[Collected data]
● ● ● ●
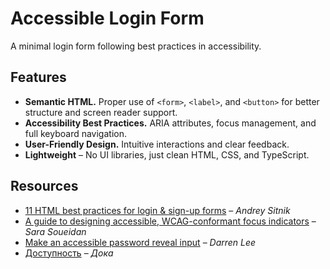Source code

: # Accessible Login Form  

A minimal login form following best practices in accessibility.

## Features  

- **Semantic HTML.** Proper use of `<form>`, `<label>`, and `<button>` for better structure and screen reader support.  
- **Accessibility Best Practices.** ARIA attributes, focus management, and full keyboard navigation.  
- **User-Friendly Design.** Intuitive interactions and clear feedback.
- **Lightweight** – No UI libraries, just clean HTML, CSS, and TypeScript.  

## Resources  

- [11 HTML best practices for login & sign-up forms](https://evilmartians.com/chronicles/html-best-practices-for-login-and-signup-forms) – *Andrey Sitnik*
- [A guide to designing accessible, WCAG-conformant focus indicators](https://www.sarasoueidan.com/blog/focus-indicators/) – *Sara Soueidan*
- [Make an accessible password reveal input](https://www.makethingsaccessible.com/guides/make-an-accessible-password-reveal-input/) – *Darren Lee*
- [Доступность](https://doka.guide/a11y/) – *Дока* 
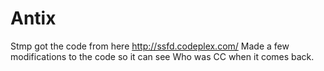 # Antix 
Stmp got the code from here http://ssfd.codeplex.com/
Made a few modifications to the code so it can see Who was CC when it comes back.
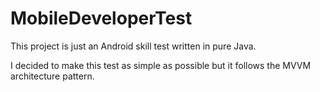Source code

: # MobileDeveloperTest
This project is just an Android skill test written in pure Java.

I decided to make this test as simple as possible but it follows the MVVM architecture pattern.
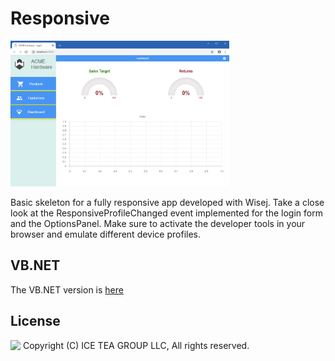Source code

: Responsive
====

<img src="../Support/Images/Responsive-Sample.png" width="350" height="233">

Basic skeleton for a fully responsive app developed with Wisej. Take a close look at the ResponsiveProfileChanged event implemented for the login form and the OptionsPanel. Make sure to activate the developer tools in your browser and emulate different device profiles.

VB.NET
------
The VB.NET version is [here](https://github.com/iceteagroup/wisej-examples-vb/tree/main/Responsive)

License
-------
<img src="http://iceteagroup.com/wp-content/uploads/2017/01/Square-64x64-trasp.png" height="20" align="top"> Copyright (C) ICE TEA GROUP LLC, All rights reserved.
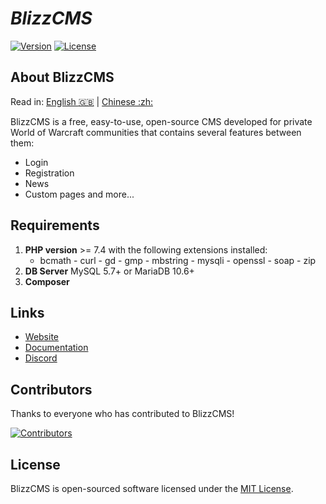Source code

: # _BlizzCMS_

[![Version](https://img.shields.io/github/v/release/wow-cms/blizzcms?color=green&include_prereleases&logo=github&sort=semver&style=flat-square)](https://github.com/WoW-CMS/BlizzCMS/releases)
[![License](https://img.shields.io/github/license/wow-cms/blizzcms?color=blue&style=flat-square)](../LICENSE)

## About BlizzCMS

Read in: [English :gb:](README.md) | [Chinese :zh:](README_zh.md)

BlizzCMS is a free, easy-to-use, open-source CMS developed for private World of Warcraft communities that contains several features between them:

- Login
- Registration
- News
- Custom pages and more...

## Requirements

1. **PHP version** >= 7.4 with the following extensions installed:
   - bcmath - curl - gd - gmp - mbstring - mysqli - openssl - soap - zip
2. **DB Server** MySQL 5.7+ or MariaDB 10.6+
3. **Composer**

## Links

* [Website](https://wow-cms.com)
* [Documentation](https://wow-cms.github.io/docs)
* [Discord](https://discord.wow-cms.com)

## Contributors

Thanks to everyone who has contributed to BlizzCMS!

[![Contributors](https://contrib.rocks/image?repo=wow-cms/blizzcms)](https://github.com/WoW-CMS/BlizzCMS/graphs/contributors)

## License

BlizzCMS is open-sourced software licensed under the [MIT License](../LICENSE).
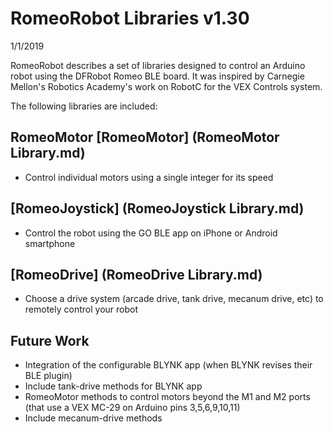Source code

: # RomeoRobot Libraries v1.30
1/1/2019

RomeoRobot describes a set of libraries designed to control an Arduino robot using the DFRobot Romeo BLE board.
It was inspired by Carnegie Mellon's Robotics Academy's work on RobotC for the VEX Controls system.

The following libraries are included:

## RomeoMotor [RomeoMotor] (RomeoMotor Library.md)
* Control individual motors using a single integer for its speed

## [RomeoJoystick] (RomeoJoystick Library.md)
* Control the robot using the GO BLE app on iPhone or Android smartphone

## [RomeoDrive] (RomeoDrive Library.md)
* Choose a drive system (arcade drive, tank drive, mecanum drive, etc) to remotely control your robot


## Future Work
* Integration of the configurable BLYNK app (when BLYNK revises their BLE plugin)
* Include tank-drive methods for BLYNK app
* RomeoMotor methods to control motors beyond the M1 and M2 ports (that use a VEX MC-29 on Arduino pins 3,5,6,9,10,11)
* Include mecanum-drive methods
● ● ● ●
The problem: Return each line of the data where the word "flat" appears.

Your solution:
[![Version](https://img.shields.io/github/v/release/wow-cms/blizzcms?color=green&include_prereleases&logo=github&sort=semver&style=flat-square)](https://github.com/WoW-CMS/BlizzCMS/releases)
[![License](https://img.shields.io/github/license/wow-cms/blizzcms?color=blue&style=flat-square)](../LICENSE)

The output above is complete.